By Sana Iqbal · · 6 min read

How to Overcome Exam Anxiety: Calm, Practical Steps — featured illustration

Quick answer

Exam anxiety eases most when preparation is genuine (so confidence is earned, not forced), combined with simple in-the-moment tools like slow breathing and reframing nerves as normal. Sleep, movement and talking to someone help more than last-minute cramming. If anxiety is severe or persistent, it is worth speaking to a doctor or school counsellor.

This article discusses exam stress and wellbeing. It is general information, not medical advice. If anxiety is affecting your daily life, please speak to a doctor or school counsellor.

First, the anxiety is not a character flaw

Almost every student feels some nerves before an exam, and a moderate amount is not only normal — it can actually sharpen focus. The problem is when anxiety tips over into something that stops you thinking clearly, disrupts sleep, or makes you avoid revising altogether. If that is where you are, it is worth knowing that this is common, understandable, and manageable with a few practical steps.
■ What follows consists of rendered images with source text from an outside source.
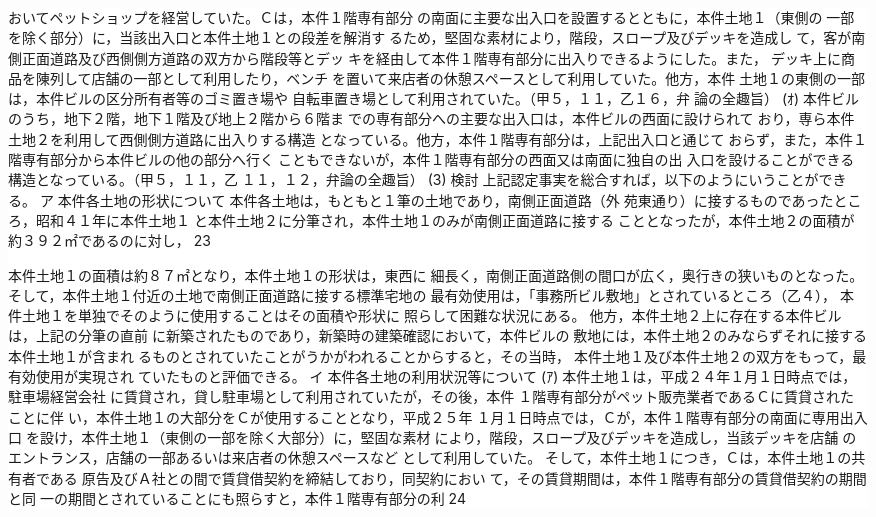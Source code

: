 おいてペットショップを経営していた。Ｃは，本件１階専有部分
の南面に主要な出入口を設置するとともに，本件土地１（東側の
一部を除く部分）に，当該出入口と本件土地１との段差を解消す
るため，堅固な素材により，階段，スロープ及びデッキを造成し
て，客が南側正面道路及び西側側方道路の双方から階段等とデッ
キを経由して本件１階専有部分に出入りできるようにした。また，
デッキ上に商品を陳列して店舗の一部として利用したり，ベンチ
を置いて来店者の休憩スペースとして利用していた。他方，本件
土地１の東側の一部は，本件ビルの区分所有者等のゴミ置き場や
自転車置き場として利用されていた。（甲５，１１，乙１６，弁
論の全趣旨） 
(ｵ) 本件ビルのうち，地下２階，地下１階及び地上２階から６階ま
での専有部分への主要な出入口は，本件ビルの西面に設けられて
おり，専ら本件土地２を利用して西側側方道路に出入りする構造
となっている。他方，本件１階専有部分は，上記出入口と通じて
おらず，また，本件１階専有部分から本件ビルの他の部分へ行く
こともできないが，本件１階専有部分の西面又は南面に独自の出
入口を設けることができる構造となっている。（甲５，１１，乙
１１，１２，弁論の全趣旨） 
(3) 検討 
 上記認定事実を総合すれば，以下のようにいうことができる。 
ア 本件各土地の形状について 
  本件各土地は，もともと１筆の土地であり，南側正面道路（外
苑東通り）に接するものであったところ，昭和４１年に本件土地１
と本件土地２に分筆され，本件土地１のみが南側正面道路に接する
こととなったが，本件土地２の面積が約３９２㎡であるのに対し，
23 
 
本件土地１の面積は約８７㎡となり，本件土地１の形状は，東西に
細長く，南側正面道路側の間口が広く，奥行きの狭いものとなった。
そして，本件土地１付近の土地で南側正面道路に接する標準宅地の
最有効使用は，「事務所ビル敷地」とされているところ（乙４），
本件土地１を単独でそのように使用することはその面積や形状に
照らして困難な状況にある。 
  他方，本件土地２上に存在する本件ビルは，上記の分筆の直前
に新築されたものであり，新築時の建築確認において，本件ビルの
敷地には，本件土地２のみならずそれに接する本件土地１が含まれ
るものとされていたことがうかがわれることからすると，その当時，
本件土地１及び本件土地２の双方をもって，最有効使用が実現され
ていたものと評価できる。 
イ 本件各土地の利用状況等について 
(ｱ) 本件土地１は，平成２４年１月１日時点では，駐車場経営会社
に賃貸され，貸し駐車場として利用されていたが，その後，本件
１階専有部分がペット販売業者であるＣに賃貸されたことに伴
い，本件土地１の大部分をＣが使用することとなり，平成２５年
１月１日時点では，Ｃが，本件１階専有部分の南面に専用出入口
を設け，本件土地１（東側の一部を除く大部分）に，堅固な素材
により，階段，スロープ及びデッキを造成し，当該デッキを店舗
のエントランス，店舗の一部あるいは来店者の休憩スペースなど
として利用していた。 
 そして，本件土地１につき，Ｃは，本件土地１の共有者である
原告及びＡ社との間で賃貸借契約を締結しており，同契約におい
て，その賃貸期間は，本件１階専有部分の賃貸借契約の期間と同
一の期間とされていることにも照らすと，本件１階専有部分の利
24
The best anti-anxiety tool is honest preparation

This is the part people skip past because it is not a quick trick, but it is the most powerful. A great deal of exam anxiety is your mind's accurate response to feeling underprepared. When you have genuinely tested yourself, done timed past papers, and seen that you can handle the questions, your confidence is earned rather than forced — and earned confidence is far steadier under pressure.

Cramming does the opposite. It leaves you tired and gives a shaky, surface-level familiarity that collapses under exam stress. Steady, spaced preparation over weeks is as much an anxiety strategy as a learning one.

In-the-moment tools that actually help

Slow your breathing

When anxiety spikes, your breathing gets fast and shallow, which tells your body to stay alarmed. Deliberately slowing it — breathe in for four counts, out for six — sends the opposite signal. A minute of this before you turn over the paper can genuinely settle a racing heart.

Reframe the nerves

The physical feeling of anxiety and the feeling of excitement are almost identical — racing heart, alertness, energy. Telling yourself "I'm nervous" and "I'm ready and alert" can shift how the same sensations feel. It sounds too simple to work, but reframing has real evidence behind it.

Start with a question you can do

In the exam, do not start with the hardest question. Find one you can definitely answer and do it first. A small early win calms the nervous system and reminds you that you do know things — which makes the harder questions feel more approachable.

The unglamorous basics

Sleep, movement and food matter more than any clever technique. A revised-but-exhausted brain performs worse than a slightly-less-revised but rested one. In the exam period, protect your sleep, get some daylight and movement each day, and do not skip meals. These are not soft extras — they are part of your preparation.

When to reach out

Talking to someone — a parent, a teacher, a tutor — often shrinks anxiety just by making it less private. A tutor can also reduce anxiety at its source, by turning a subject that feels overwhelming into something manageable one step at a time. And if anxiety is severe, persistent, or affecting your daily life, please speak to a doctor or school counsellor. That is a sign of good sense, not weakness, and support is available.

For further reading, the NHS mental-health pages is a reliable, authoritative source. When you are ready for personal help, explore our exam subjects or book a free demo session.

Frequently asked questions

What is the fastest way to calm exam nerves?+

Slow, deliberate breathing — in for four counts, out for six — for about a minute can quickly settle a racing heart before or during an exam.

Does being prepared really reduce anxiety?+

Yes, significantly. Much exam anxiety comes from feeling underprepared, so genuine, tested preparation over time produces earned confidence that holds up under pressure.

Should I cram the night before?+

No. Cramming leaves you tired and anxious with shallow recall. A good night's sleep almost always serves you better than late-night cramming.

When should I get help for exam anxiety?+

If anxiety is severe, persistent, or affecting your sleep and daily life, speak to a doctor or school counsellor. Persistent anxiety is common and treatable.